Tuesday, July 06, 2010

A Brief Note on July 4th Celebrations 

Here in Sacramento, it is usually pretty warm on the 4th. Not being a holiday sort myself, except to the extent that they are honored by my employer, I never really cared about July 4th one way or the other before I got married. It was just another good opportunity to go hiking in the East Bay hills or biking around in Yolo and Solano counties. But now, with a wife and son, the 4th provides a chance for my young son to enjoy music and fireworks.

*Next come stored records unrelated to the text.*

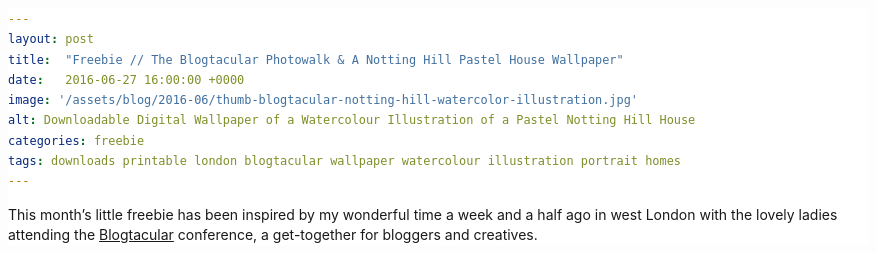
 ```yaml
---
layout: post
title:  "Freebie // The Blogtacular Photowalk & A Notting Hill Pastel House Wallpaper"
date:   2016-06-27 16:00:00 +0000
image: '/assets/blog/2016-06/thumb-blogtacular-notting-hill-watercolor-illustration.jpg'
alt: Downloadable Digital Wallpaper of a Watercolour Illustration of a Pastel Notting Hill House
categories: freebie
tags: downloads printable london blogtacular wallpaper watercolour illustration portrait homes
---
```


<p class="intro">This month’s little freebie has been inspired by my wonderful time a week and a half ago in west London with the lovely ladies attending the <a href="http://blogtacular.com" title="Visit the Blogtacular Website">Blogtacular</a> conference, a get-together for bloggers and creatives.</p>
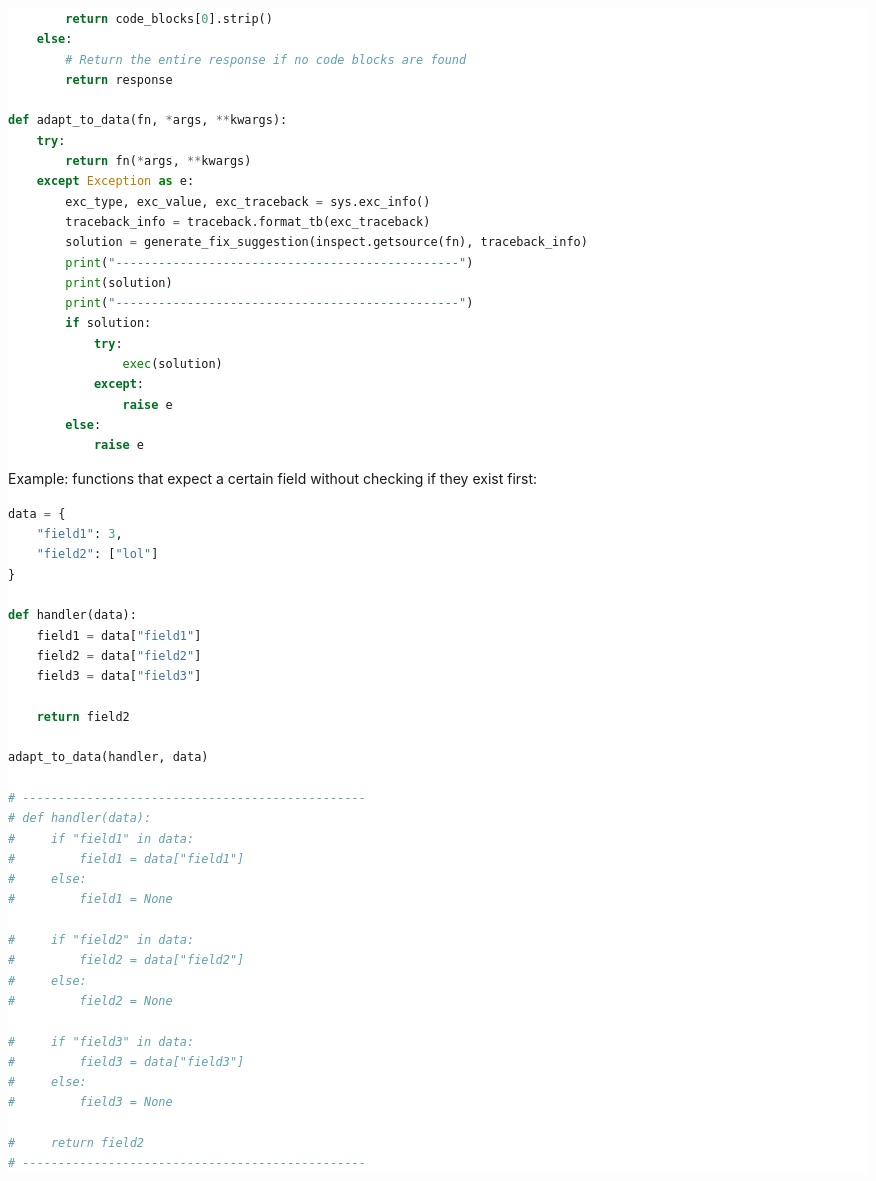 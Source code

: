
 ```python
        return code_blocks[0].strip()
    else:
        # Return the entire response if no code blocks are found
        return response

def adapt_to_data(fn, *args, **kwargs):
    try:
        return fn(*args, **kwargs)
    except Exception as e:
        exc_type, exc_value, exc_traceback = sys.exc_info()
        traceback_info = traceback.format_tb(exc_traceback)
        solution = generate_fix_suggestion(inspect.getsource(fn), traceback_info)
        print("------------------------------------------------")
        print(solution)
        print("------------------------------------------------")
        if solution:
            try:
                exec(solution)
            except:
                raise e
        else:
            raise e
```

Example: functions that expect a certain field without checking if they exist first:

```python
data = {
    "field1": 3,
    "field2": ["lol"]
}

def handler(data):
    field1 = data["field1"]
    field2 = data["field2"]
    field3 = data["field3"]

    return field2

adapt_to_data(handler, data)

# ------------------------------------------------
# def handler(data):
#     if "field1" in data:
#         field1 = data["field1"]
#     else:
#         field1 = None

#     if "field2" in data:
#         field2 = data["field2"]
#     else:
#         field2 = None

#     if "field3" in data:
#         field3 = data["field3"]
#     else:
#         field3 = None

#     return field2
# ------------------------------------------------
```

But where? Keep in mind that one of the overriding considerations is to escape the heat of the Central Valley. Berkeley has an all day event with music at the marina, crowned with a fireworks show at the end (which looks great, I'm sure, unless the fog has arrived). Interestingly, the announcement for the event this year warned of a possible cancellation if there was unrest in Oakland in response to a verdict in the Joseph Mehserle criminal case, the prosecution of the BART cop who killed Oscar Grant. It might be necessary, according to the announcement, for the Berkeley police to assist the Oakland PD in suppressing rioting and vandalism. Given that the 4th was on a Sunday this year, and the courts are closed on the weekend, the warning seemed to serve little purpose except to frighten the populace.

If you hadn't guessed, July 4th in Berkeley is a multicultural, with blues, funk and Zydeco. By contrast, the alternative, in Nevada City, in the Sierra Nevada foothills, is old fashioned Americana, with a parade in the early afternoon and music afterwards at the county fairgrounds. It is a celebration of manifest destiny accompanied by a soft focus white supremacy. After all, Nevada County is, according to the most recent census figures, over 94% white. Contingents of veterans start the parade, followed by tea party participants, with the Democratic Party contingents conspicuously towards the end. The local natural foods coop participates, along with the peaceniks, but Latinos, and any acknowledgement of immigration as being part of the historical narrative of the US, are absent. Liz Cheney would approve.

We ended up in Nevada City for these reasons: it is easier to travel there than Berkeley (which we visit much more frequently than the foothills, anyway), the smaller scale of the parade makes it more enjoyable (my son is only 3 years old, and I personally don't like large crowds) and my wife can't resist the nostalgia of a small town July 4th. So, away we went. My son loved the local bands and an old steam engine used at the nearby mines long ago. Meanwhile, I got to see some tea party people in the flesh, a group with an obvious "I've Got Mine" perspective. Interestingly, the militarism, while present, was low key. I got the impression that people there were getting more tired of Iraq and Afghanistan than they might otherwise admit. It lacked the erotic exhuberance encountered on PBS's A Capitol Fourth. For, in Nevada City, the emphasis remains the community, not the purported omnipotence of the US military.

Of course, like much of the country, Nevada City celebrates a past that never existed. Racial and class struggles are forgotten or diminished in the forging of a mythology that focuses upon the militia, community identity and mutual aid as the foundations of the republic. Oddly enough, by doing so, it integrates some historic anarchist themes in the service of a decentralized nativist vision that paradoxically facilitated the accumulation of enormous reserves of capital for industrial development and imperial expansion. But the Berkeley event may well have its own failings.

If one can rely upon the description of it, Berkeley is, in essence, celebrating the civil rights movement as one that acknowledged the real, multi-ethnic dimension of the American experience. July 4th comes across as an extension of the Martin Luther King and Cesar Chavez holidays there. By doing so, Berkeley risks concealing the resegregation of American life, and the stigmatization of youth of color as an invariably criminal class. More subtlely, it fails to come to terms with the extent to which the multicultural metanarrative has served as an essential cultural foundation for the war on terror after being cross-pollinized by the American exceptionalism on display in Nevada City. Neither acknowledges the sinister transformation of the US into a country in which a substantial amount of its public expenditures are directed towards military operations, military research and the creation of surveillance technologies for the avowed purpose of global social control.